A opinião de ...

O meu herói

«…Exorcizo o paludismo
apeio a poliomielite
amputo a desgraça
e eis a graça da criança
florescendo a vida».
António Soares Lopes (poeta guineense)

1. Hoje é o Dia Mundial da Criança, assinalado nesta data entre nós e noutros países, ainda que a ONU tenha reconhecido o dia 20 de novembro como o momento da aprovação da Declaração Universal dos Direitos da Criança, em 1959, e da Convenção dos Direitos da Criança, em 1989. Dois documentos importantes que deveriam merecer, como outros de natureza universal (a Declaração de Salamanca, que versa  os princípios, política e prática em educação especial, de 1994; a Declaração Universal dos Direitos Humanos que estabelece os direitos básicos, de 1948; a Declaração de Bolonha, um acordo de diversos países, datado de 1999, que deu início ao processo de convergência dos estudos universitários), as preocupações efetivas dos nossos decisores políticos, a nível nacional e a nível autárquico.
Muito há que fazer pelas crianças do nosso país e pelas crianças de todo o Mundo. Sei do que falo.
2. Hoje gostaria de recordar o Mamadu, o Seko, o Godinho, três meninos que, vivendo na tabanca (aldeia) junto do aquartelamento, em plena guerra colonial, na Guiné, visitavam os militares na procura de apoio, em material escolar e comida. O que sofreram durante a guerra! Gostaria de recordar o adolescente Hilário que ansiava fazer o seu curso comercial e que as fronteiras da guerra iam impedindo. Mais próximo, gostaria de recordar o meu colega de nove anos de idade, o Joaquim, que subia as ladeiras que vinham da Quinta do Rego da Barca, na Foz do Sabor, até à Vila, descalço, de verão e de inverno. Gostaria de falar deles. Longe e perto, exemplos de sacrifício.

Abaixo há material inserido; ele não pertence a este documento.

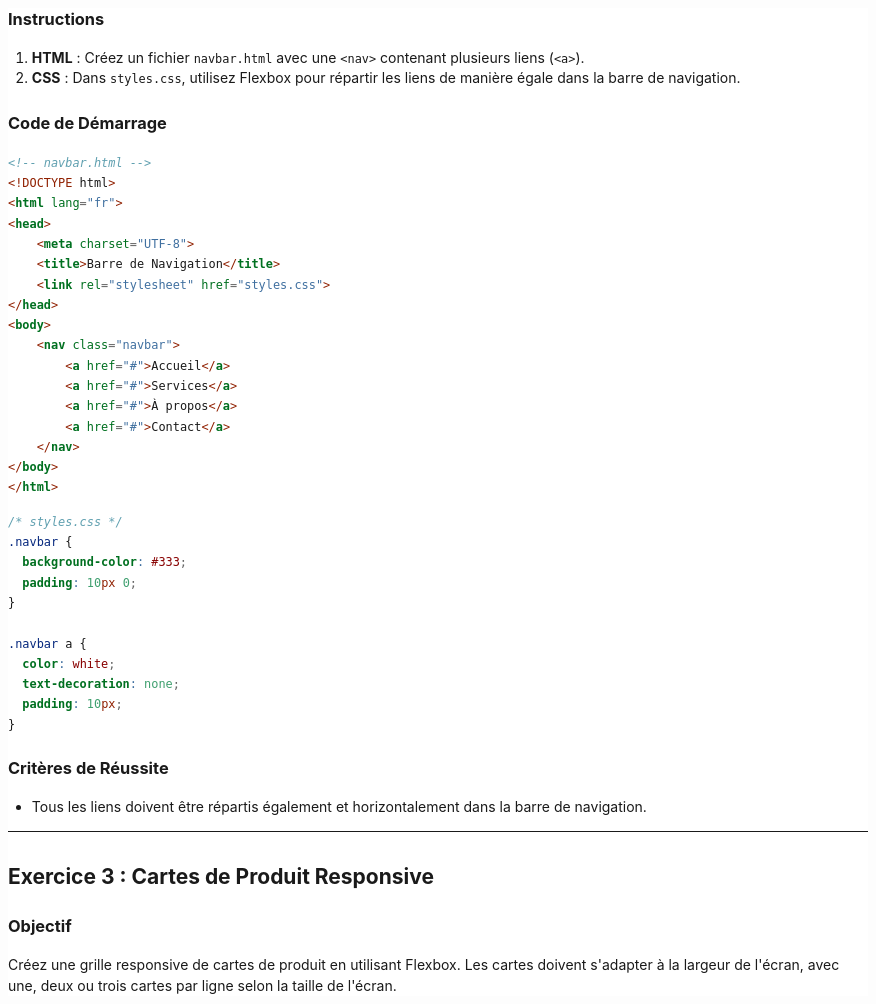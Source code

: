 ### Instructions
1. **HTML** : Créez un fichier `navbar.html` avec une `<nav>` contenant plusieurs liens (`<a>`).
2. **CSS** : Dans `styles.css`, utilisez Flexbox pour répartir les liens de manière égale dans la barre de navigation.

### Code de Démarrage
```html
<!-- navbar.html -->
<!DOCTYPE html>
<html lang="fr">
<head>
    <meta charset="UTF-8">
    <title>Barre de Navigation</title>
    <link rel="stylesheet" href="styles.css">
</head>
<body>
    <nav class="navbar">
        <a href="#">Accueil</a>
        <a href="#">Services</a>
        <a href="#">À propos</a>
        <a href="#">Contact</a>
    </nav>
</body>
</html>
```

```css
/* styles.css */
.navbar {
  background-color: #333;
  padding: 10px 0;
}

.navbar a {
  color: white;
  text-decoration: none;
  padding: 10px;
}
```

### Critères de Réussite
- Tous les liens doivent être répartis également et horizontalement dans la barre de navigation.

---

## Exercice 3 : Cartes de Produit Responsive

### Objectif
Créez une grille responsive de cartes de produit en utilisant Flexbox. Les cartes doivent s'adapter à la largeur de l'écran, avec une, deux ou trois cartes par ligne selon la taille de l'écran.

3. O Seko, vinte anos mas tarde, já com filhos, andou sessenta quilómetros a pé, à boleia, para visitar o seu amigo, antes graduado numa guerra desnecessária, agora cooperante na capital do novel país. Encharcado até aos ossos pela chuva violenta, trazia uma galinha – a sua oferta. E trazia igualmente um pedido: “por favor ajuda-me, preciso da tua ajuda para os meus filhos”.

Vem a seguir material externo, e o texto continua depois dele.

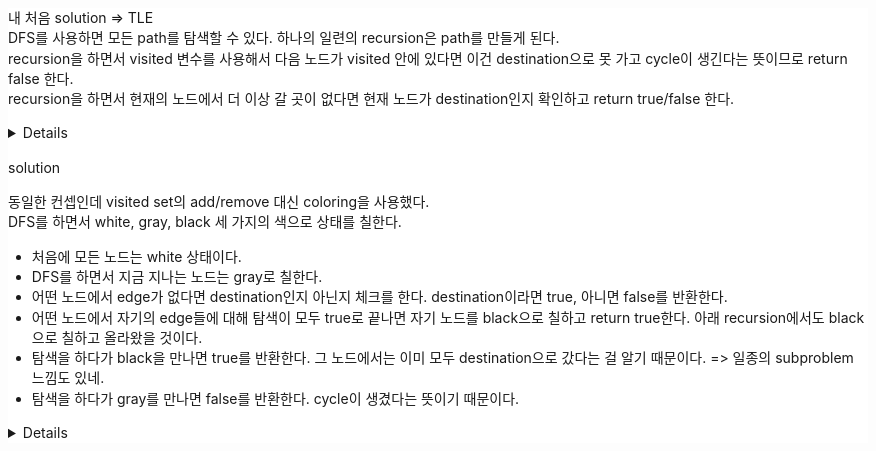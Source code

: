 내 처음 solution => TLE    
DFS를 사용하면 모든 path를 탐색할 수 있다. 하나의 일련의 recursion은 path를 만들게 된다.   
recursion을 하면서 visited 변수를 사용해서 다음 노드가 visited 안에 있다면 이건 destination으로 못 가고 cycle이 생긴다는 뜻이므로 return false 한다.   
recursion을 하면서 현재의 노드에서 더 이상 갈 곳이 없다면 현재 노드가 destination인지 확인하고 return true/false 한다.   

<details></details>


solution

동일한 컨셉인데 visited set의 add/remove 대신 coloring을 사용했다.   
DFS를 하면서 white, gray, black 세 가지의 색으로 상태를 칠한다.    

- 처음에 모든 노드는 white 상태이다.
- DFS를 하면서 지금 지나는 노드는 gray로 칠한다.
- 어떤 노드에서 edge가 없다면 destination인지 아닌지 체크를 한다. destination이라면 true, 아니면 false를 반환한다.
- 어떤 노드에서 자기의 edge들에 대해 탐색이 모두 true로 끝나면 자기 노드를 black으로 칠하고 return true한다. 아래 recursion에서도 black으로 칠하고 올라왔을 것이다.
- 탐색을 하다가 black을 만나면 true를 반환한다. 그 노드에서는 이미 모두 destination으로 갔다는 걸 알기 때문이다. => 일종의 subproblem 느낌도 있네.
- 탐색을 하다가 gray를 만나면 false를 반환한다. cycle이 생겼다는 뜻이기 때문이다.

<details></details>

4. O Hilário fez-se chefe após estudos na Rússia. Precisando eu de gasolina para me deslocar em Bissau, em momento de imensas dificuldades sentidas na capital, fui à direção de combustíveis. No gabinete da chefia estava um senhor que, olhando, mirando, afirmou: o senhor é o alferes tal; demo-nos um abraço fraterno.
5. Mas o meu herói, se quereis saber, o meu herói da infância (considerando que a infância ia dos seis ao doze anos), foi o Abílio. Subia às oliveiras a espreitar os ninhos. Eu ficava em baixo a ver. Atirava-se para o Sabor mal chegávamos à margem nos dias de quentes de Agosto. Eu ficava-me nas bordas. Corria muito mais do que eu nos jogos de bola. Eu ia-me abaixo. Ia a uma horta vizinha colher cerejas. Eu ficava no portal. Este foi, é, o meu herói.

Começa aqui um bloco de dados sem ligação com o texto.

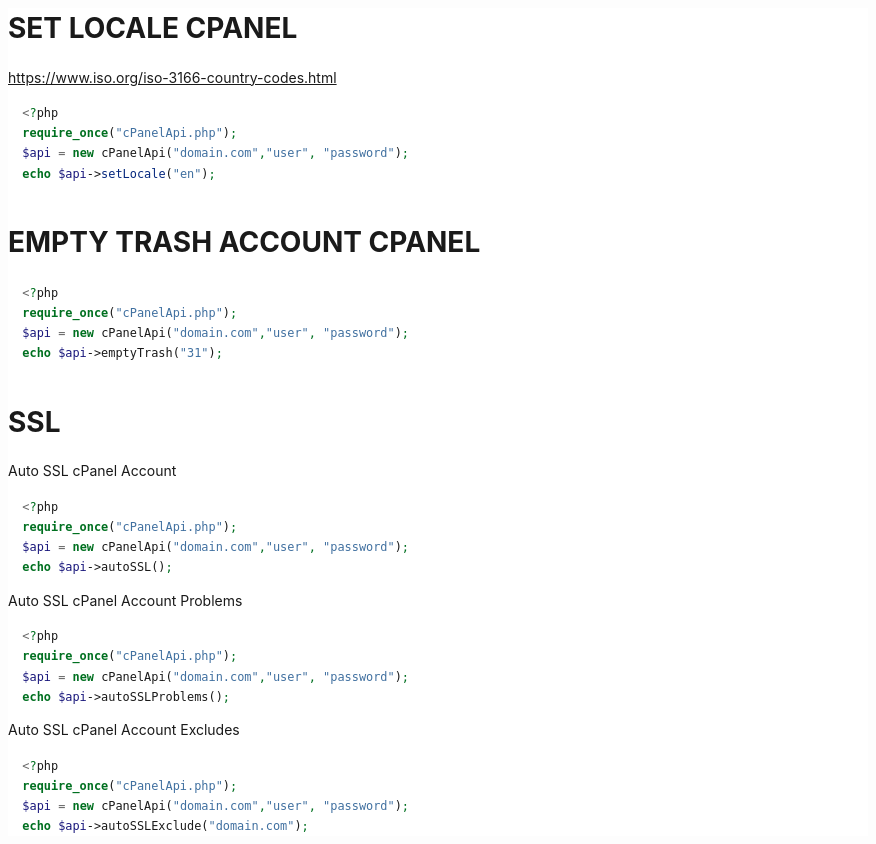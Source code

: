# SET LOCALE CPANEL 
https://www.iso.org/iso-3166-country-codes.html

```php
  <?php
  require_once("cPanelApi.php");
  $api = new cPanelApi("domain.com","user", "password");
  echo $api->setLocale("en");

```

# EMPTY TRASH ACCOUNT CPANEL

```php
  <?php
  require_once("cPanelApi.php");
  $api = new cPanelApi("domain.com","user", "password");
  echo $api->emptyTrash("31");

```

# SSL

Auto SSL cPanel Account

```php
  <?php
  require_once("cPanelApi.php");
  $api = new cPanelApi("domain.com","user", "password");
  echo $api->autoSSL();

```

Auto SSL cPanel Account Problems

```php
  <?php
  require_once("cPanelApi.php");
  $api = new cPanelApi("domain.com","user", "password");
  echo $api->autoSSLProblems();

```

Auto SSL cPanel Account Excludes

```php
  <?php
  require_once("cPanelApi.php");
  $api = new cPanelApi("domain.com","user", "password");
  echo $api->autoSSLExclude("domain.com");

```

Não sei se alguma vez estes amigos de antanho terão ouvido falar dos documentos acima referidos. Tenho uma certeza: sofreram muito. Deles falei aos meus filhos e agora falo aos meus netos – estes que dominam as ferramentas da Internet e que depressa lerão a Carta Portuguesa de Direitos Humanos na Era Digital, de 11 de maio deste ano da Era Cristã, de tantas diferenças sociais, económicas e culturais.